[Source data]
-*-*-
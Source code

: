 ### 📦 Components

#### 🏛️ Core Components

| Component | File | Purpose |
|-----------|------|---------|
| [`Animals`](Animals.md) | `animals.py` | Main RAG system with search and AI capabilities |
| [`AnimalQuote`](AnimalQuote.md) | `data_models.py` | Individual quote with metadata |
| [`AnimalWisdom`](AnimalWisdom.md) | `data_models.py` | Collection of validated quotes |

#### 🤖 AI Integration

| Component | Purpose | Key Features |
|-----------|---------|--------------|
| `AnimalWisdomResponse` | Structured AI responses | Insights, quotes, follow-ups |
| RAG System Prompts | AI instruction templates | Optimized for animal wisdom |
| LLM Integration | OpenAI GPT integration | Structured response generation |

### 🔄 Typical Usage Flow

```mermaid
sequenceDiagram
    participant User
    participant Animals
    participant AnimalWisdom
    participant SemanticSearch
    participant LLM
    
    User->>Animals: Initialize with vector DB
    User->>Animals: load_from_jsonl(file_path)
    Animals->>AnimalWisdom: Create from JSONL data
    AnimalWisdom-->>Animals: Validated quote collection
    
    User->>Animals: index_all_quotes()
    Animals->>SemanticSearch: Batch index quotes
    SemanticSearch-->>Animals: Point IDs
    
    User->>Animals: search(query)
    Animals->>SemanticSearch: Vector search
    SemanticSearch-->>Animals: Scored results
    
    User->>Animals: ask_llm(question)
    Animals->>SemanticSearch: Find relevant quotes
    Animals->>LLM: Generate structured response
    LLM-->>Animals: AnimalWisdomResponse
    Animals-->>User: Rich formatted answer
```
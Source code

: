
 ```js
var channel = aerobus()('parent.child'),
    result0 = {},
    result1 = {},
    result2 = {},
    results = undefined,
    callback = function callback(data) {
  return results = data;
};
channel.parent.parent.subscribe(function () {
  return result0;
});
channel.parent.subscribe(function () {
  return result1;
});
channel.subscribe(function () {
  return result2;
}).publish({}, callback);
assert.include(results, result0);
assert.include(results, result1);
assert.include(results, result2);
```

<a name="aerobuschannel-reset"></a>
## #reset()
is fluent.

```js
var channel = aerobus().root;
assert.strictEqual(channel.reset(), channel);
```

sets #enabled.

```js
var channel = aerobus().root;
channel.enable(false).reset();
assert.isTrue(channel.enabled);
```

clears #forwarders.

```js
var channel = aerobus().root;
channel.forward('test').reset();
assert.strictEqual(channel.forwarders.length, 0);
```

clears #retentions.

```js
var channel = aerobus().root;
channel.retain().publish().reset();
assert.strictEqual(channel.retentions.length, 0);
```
-*-*-
For the string "enabled", give the number of lines in the entries that contain it, with no other words.

**Answer space**.
2